### Your task
For each line of the data below, copy it if it holds the word "ktoré".

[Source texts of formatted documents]
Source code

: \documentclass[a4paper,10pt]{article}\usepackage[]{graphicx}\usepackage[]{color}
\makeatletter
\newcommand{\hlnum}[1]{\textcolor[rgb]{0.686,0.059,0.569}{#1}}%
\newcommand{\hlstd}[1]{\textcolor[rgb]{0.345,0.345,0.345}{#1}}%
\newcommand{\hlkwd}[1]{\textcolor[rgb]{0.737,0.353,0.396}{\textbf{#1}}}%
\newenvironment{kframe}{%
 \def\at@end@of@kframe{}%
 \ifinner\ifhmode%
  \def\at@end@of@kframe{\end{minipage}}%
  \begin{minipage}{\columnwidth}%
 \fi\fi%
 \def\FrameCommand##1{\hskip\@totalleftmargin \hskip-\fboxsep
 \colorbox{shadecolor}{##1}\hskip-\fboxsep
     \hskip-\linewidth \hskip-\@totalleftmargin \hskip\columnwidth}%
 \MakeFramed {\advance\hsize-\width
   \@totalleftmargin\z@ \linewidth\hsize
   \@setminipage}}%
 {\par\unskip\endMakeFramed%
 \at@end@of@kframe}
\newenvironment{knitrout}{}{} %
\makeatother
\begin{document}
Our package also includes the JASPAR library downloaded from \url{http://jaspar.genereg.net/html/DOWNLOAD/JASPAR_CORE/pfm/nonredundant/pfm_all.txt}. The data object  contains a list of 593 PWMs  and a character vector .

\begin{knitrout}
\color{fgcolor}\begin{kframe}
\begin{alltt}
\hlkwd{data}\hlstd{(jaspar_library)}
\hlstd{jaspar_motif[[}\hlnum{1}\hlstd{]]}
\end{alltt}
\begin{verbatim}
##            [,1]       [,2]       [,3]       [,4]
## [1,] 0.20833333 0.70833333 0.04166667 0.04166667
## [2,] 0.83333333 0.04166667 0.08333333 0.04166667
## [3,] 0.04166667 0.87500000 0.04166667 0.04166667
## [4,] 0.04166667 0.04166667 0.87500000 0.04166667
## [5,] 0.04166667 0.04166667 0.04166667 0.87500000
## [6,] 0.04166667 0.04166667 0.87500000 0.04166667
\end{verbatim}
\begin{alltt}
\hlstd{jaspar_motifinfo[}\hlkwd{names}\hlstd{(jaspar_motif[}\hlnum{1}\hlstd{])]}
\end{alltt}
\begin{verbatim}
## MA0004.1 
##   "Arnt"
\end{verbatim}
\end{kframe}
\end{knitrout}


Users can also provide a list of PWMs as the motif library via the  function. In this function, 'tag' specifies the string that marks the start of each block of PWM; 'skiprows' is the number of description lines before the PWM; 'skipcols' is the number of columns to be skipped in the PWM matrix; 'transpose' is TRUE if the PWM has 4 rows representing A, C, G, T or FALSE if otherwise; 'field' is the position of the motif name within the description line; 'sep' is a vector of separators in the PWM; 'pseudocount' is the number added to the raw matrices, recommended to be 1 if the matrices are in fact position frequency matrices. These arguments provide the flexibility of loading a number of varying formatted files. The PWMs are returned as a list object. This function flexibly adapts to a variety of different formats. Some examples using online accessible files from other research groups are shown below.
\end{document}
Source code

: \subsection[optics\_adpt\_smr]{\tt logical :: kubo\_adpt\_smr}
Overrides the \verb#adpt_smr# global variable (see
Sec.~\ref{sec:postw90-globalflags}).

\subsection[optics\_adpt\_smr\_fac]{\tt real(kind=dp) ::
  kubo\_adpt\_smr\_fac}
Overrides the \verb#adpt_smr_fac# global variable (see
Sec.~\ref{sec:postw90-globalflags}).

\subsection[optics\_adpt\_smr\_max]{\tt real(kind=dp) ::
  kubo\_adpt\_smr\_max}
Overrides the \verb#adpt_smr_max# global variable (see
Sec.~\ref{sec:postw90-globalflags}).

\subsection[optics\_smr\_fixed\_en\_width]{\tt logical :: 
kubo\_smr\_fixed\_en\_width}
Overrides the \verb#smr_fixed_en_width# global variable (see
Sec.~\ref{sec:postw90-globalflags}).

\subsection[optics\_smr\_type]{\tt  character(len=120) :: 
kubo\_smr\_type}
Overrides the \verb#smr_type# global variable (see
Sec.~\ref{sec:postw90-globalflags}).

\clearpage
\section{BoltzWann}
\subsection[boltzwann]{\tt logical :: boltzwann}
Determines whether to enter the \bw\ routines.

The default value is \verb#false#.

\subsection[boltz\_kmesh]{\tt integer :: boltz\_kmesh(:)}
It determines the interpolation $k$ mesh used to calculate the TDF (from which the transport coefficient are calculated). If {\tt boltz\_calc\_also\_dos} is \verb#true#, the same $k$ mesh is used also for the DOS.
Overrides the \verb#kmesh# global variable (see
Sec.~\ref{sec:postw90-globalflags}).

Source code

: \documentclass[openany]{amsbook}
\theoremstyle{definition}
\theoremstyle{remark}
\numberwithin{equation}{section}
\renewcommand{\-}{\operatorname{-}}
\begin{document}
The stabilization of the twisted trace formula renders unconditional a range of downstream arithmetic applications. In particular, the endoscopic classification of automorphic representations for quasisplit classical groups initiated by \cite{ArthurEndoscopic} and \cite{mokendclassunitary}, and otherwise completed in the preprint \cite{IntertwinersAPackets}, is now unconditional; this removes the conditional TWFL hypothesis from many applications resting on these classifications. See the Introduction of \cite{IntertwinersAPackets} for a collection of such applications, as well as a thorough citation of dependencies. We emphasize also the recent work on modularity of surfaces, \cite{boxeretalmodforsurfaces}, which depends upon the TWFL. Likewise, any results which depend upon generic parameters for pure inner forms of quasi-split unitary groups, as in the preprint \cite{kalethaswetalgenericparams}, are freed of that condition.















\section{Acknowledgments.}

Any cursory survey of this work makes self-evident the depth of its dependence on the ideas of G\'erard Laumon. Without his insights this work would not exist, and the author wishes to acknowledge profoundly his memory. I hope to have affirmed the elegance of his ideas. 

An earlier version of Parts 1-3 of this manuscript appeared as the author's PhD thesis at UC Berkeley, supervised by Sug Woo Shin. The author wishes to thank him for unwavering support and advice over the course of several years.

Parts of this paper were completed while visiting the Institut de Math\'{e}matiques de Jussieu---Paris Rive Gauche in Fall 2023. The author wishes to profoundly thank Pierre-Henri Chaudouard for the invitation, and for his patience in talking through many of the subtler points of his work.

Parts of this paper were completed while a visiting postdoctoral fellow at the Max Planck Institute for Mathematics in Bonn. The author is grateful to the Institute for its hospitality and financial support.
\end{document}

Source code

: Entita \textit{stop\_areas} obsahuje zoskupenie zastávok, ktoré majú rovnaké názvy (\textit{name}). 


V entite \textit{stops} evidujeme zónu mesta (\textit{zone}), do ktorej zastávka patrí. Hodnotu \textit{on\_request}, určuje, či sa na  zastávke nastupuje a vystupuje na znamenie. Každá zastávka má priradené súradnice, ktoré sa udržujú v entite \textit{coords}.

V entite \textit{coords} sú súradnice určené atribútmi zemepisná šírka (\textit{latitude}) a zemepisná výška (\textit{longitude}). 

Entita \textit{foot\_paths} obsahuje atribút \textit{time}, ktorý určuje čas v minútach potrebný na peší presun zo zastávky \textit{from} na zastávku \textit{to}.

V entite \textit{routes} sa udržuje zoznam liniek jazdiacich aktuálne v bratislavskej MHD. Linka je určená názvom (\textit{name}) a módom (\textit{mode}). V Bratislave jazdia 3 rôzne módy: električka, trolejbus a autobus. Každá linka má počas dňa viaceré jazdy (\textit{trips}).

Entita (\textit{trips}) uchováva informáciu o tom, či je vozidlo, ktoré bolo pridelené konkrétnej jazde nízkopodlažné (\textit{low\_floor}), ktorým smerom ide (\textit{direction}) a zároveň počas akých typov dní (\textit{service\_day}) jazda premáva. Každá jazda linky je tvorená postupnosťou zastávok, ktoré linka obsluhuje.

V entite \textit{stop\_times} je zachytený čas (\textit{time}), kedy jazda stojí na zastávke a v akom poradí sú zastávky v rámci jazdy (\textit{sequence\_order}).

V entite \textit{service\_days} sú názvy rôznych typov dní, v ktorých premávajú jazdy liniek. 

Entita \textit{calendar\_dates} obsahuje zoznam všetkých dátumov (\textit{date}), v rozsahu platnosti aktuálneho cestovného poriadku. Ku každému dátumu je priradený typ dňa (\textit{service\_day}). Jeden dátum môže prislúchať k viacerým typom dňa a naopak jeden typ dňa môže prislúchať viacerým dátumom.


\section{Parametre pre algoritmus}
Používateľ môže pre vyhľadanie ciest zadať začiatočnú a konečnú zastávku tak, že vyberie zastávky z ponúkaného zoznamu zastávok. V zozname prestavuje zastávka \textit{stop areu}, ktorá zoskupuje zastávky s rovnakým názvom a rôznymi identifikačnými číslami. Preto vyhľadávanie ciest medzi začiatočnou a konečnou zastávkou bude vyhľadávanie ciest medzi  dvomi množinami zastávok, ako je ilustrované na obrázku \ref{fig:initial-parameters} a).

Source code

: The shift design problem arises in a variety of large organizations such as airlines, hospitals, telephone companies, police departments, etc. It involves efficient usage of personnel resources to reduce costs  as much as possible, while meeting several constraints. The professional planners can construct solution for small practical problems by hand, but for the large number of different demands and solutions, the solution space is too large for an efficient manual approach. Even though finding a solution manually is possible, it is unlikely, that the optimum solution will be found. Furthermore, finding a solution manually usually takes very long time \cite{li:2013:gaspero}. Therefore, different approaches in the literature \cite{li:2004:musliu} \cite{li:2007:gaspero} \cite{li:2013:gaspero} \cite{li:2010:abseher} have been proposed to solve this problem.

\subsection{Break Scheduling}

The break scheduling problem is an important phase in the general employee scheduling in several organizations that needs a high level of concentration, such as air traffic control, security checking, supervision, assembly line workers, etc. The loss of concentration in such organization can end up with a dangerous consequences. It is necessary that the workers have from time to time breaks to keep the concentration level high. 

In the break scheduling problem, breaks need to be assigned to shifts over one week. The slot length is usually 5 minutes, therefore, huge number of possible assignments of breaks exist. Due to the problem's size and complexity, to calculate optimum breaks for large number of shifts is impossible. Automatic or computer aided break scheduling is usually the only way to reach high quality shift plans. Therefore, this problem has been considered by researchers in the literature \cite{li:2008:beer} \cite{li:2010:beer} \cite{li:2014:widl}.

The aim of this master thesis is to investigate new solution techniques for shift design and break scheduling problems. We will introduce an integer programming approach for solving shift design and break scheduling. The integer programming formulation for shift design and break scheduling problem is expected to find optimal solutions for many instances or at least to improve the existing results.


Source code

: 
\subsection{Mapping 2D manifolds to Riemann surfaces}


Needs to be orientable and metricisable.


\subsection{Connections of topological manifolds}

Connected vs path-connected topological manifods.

### Response to the exercise
: Entita \textit{stop\_areas} obsahuje zoskupenie zastávok, ktoré majú rovnaké názvy (\textit{name}). 
V entite \textit{stops} evidujeme zónu mesta (\textit{zone}), do ktorej zastávka patrí. Hodnotu \textit{on\_request}, určuje, či sa na  zastávke nastupuje a vystupuje na znamenie. Každá zastávka má priradené súradnice, ktoré sa udržujú v entite \textit{coords}.
Entita (\textit{trips}) uchováva informáciu o tom, či je vozidlo, ktoré bolo pridelené konkrétnej jazde nízkopodlažné (\textit{low\_floor}), ktorým smerom ide (\textit{direction}) a zároveň počas akých typov dní (\textit{service\_day}) jazda premáva. Každá jazda linky je tvorená postupnosťou zastávok, ktoré linka obsluhuje.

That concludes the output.